--- Input data Enclosed Below ---
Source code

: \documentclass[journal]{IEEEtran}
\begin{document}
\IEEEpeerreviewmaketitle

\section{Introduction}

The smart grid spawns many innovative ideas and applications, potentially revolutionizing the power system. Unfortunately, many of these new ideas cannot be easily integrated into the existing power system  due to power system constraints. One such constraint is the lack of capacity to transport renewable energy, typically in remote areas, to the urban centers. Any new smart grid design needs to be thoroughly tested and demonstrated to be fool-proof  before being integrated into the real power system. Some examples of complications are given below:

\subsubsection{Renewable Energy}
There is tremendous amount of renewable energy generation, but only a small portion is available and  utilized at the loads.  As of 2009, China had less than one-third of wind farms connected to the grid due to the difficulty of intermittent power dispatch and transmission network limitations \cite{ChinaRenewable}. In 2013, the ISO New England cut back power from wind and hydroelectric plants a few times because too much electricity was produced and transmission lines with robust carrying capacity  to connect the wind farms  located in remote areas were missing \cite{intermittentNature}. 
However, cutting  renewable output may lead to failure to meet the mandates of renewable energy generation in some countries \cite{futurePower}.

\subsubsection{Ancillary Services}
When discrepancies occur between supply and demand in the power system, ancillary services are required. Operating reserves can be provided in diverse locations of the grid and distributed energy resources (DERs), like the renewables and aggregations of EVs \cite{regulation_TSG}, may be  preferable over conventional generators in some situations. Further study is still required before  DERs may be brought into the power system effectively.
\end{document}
--- End of Enclosed Input data ---
Work order
Look through the entries and copy every line in which the string "subsubsection" appears.

Response to this exercise
\subsubsection{Renewable Energy}
\subsubsection{Ancillary Services}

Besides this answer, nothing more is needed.